Just keep doing the smaller ones flat based until your not uncomfortable anymore... do not go off an an edge please, I kringe when I see this. Those making the comments like that may have found it works for them but 99% of the time I see people do this they are off balance in the air.

approach flat, stay flat, pop flat, land flat... end of story.


----------



## redlude97 (Jan 9, 2008)

Casual said:


> Just keep doing the smaller ones flat based until your not uncomfortable anymore... do not go off an an edge please, I kringe when I see this. Those making the comments like that may have found it works for them but 99% of the time I see people do this they are off balance in the air.
> 
> approach flat, stay flat, pop flat, land flat... end of story.

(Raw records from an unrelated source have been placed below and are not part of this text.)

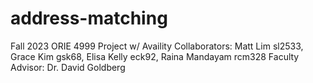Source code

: # address-matching
Fall 2023
ORIE 4999 Project w/ Availity
Collaborators: Matt Lim sl2533, Grace Kim gsk68, Elisa Kelly eck92, Raina Mandayam rcm328
Faculty Advisor: Dr. David Goldberg
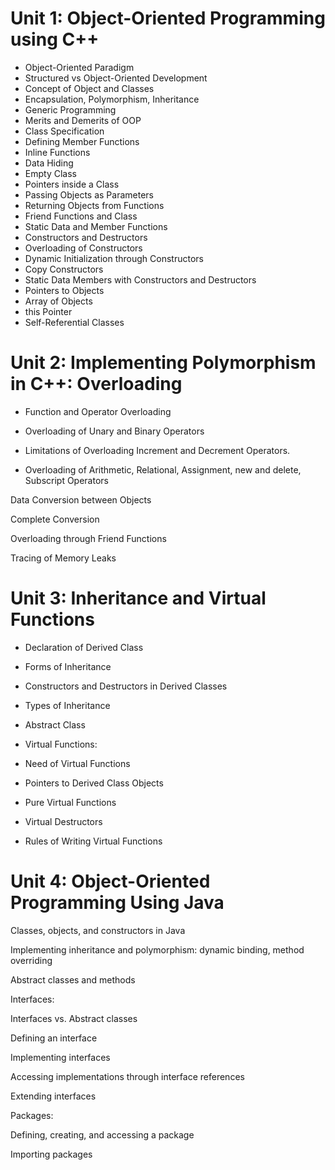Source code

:# Unit 1: Object-Oriented Programming using C++

- Object-Oriented Paradigm
- Structured vs Object-Oriented Development
- Concept of Object and Classes
- Encapsulation, Polymorphism, Inheritance
- Generic Programming
- Merits and Demerits of OOP
- Class Specification
- Defining Member Functions
- Inline Functions
- Data Hiding
- Empty Class
- Pointers inside a Class
- Passing Objects as Parameters
- Returning Objects from Functions
- Friend Functions and Class
- Static Data and Member Functions
- Constructors and Destructors
- Overloading of Constructors
- Dynamic Initialization through Constructors
- Copy Constructors
- Static Data Members with Constructors and Destructors
- Pointers to Objects
- Array of Objects
- this Pointer
- Self-Referential Classes

# Unit 2: Implementing Polymorphism in C++: Overloading

- Function and Operator Overloading

- Overloading of Unary and Binary Operators

- Limitations of Overloading Increment and Decrement Operators.

- Overloading of Arithmetic, Relational, Assignment, new and delete, Subscript Operators

Data Conversion between Objects

Complete Conversion

Overloading through Friend Functions

Tracing of Memory Leaks



# Unit 3: Inheritance and Virtual Functions

- Declaration of Derived Class

- Forms of Inheritance

- Constructors and Destructors in Derived Classes

- Types of Inheritance

- Abstract Class

- Virtual Functions:

- Need of Virtual Functions

- Pointers to Derived Class Objects

- Pure Virtual Functions

- Virtual Destructors

- Rules of Writing Virtual Functions

# Unit 4: Object-Oriented Programming Using Java

Classes, objects, and constructors in Java

Implementing inheritance and polymorphism: dynamic binding, method overriding

Abstract classes and methods

Interfaces:

Interfaces vs. Abstract classes

Defining an interface

Implementing interfaces

Accessing implementations through interface references

Extending interfaces

Packages:

Defining, creating, and accessing a package

Importing packages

huh? popping off an edge is a prereq for just about any rotation past 180. Popping off an edge shouldn't throw you off balance.


----------



## Cr0_Reps_Smit (Jun 27, 2009)

Casual said:


> Just keep doing the smaller ones flat based until your not uncomfortable anymore... do not go off an an edge please, I kringe when I see this. Those making the comments like that may have found it works for them but 99% of the time I see people do this they are off balance in the air.
> 
> approach flat, stay flat, pop flat, land flat... end of story.


I said toe edge, not either. popping off your heel in a straight air will more then likely throw you off balance, while popping off your toes is much more natural and easier to keep your balance. 

popping flat base just doesn't make much sense really, plus i find its easier for your board to pivot by accident when trying to keep it flat causing someone to catch their edge off the jump.


----------



## Casual (Feb 9, 2011)

redlude97 said:


> huh? popping off an edge is a prereq for just about any rotation past 180. Popping off an edge shouldn't throw you off balance.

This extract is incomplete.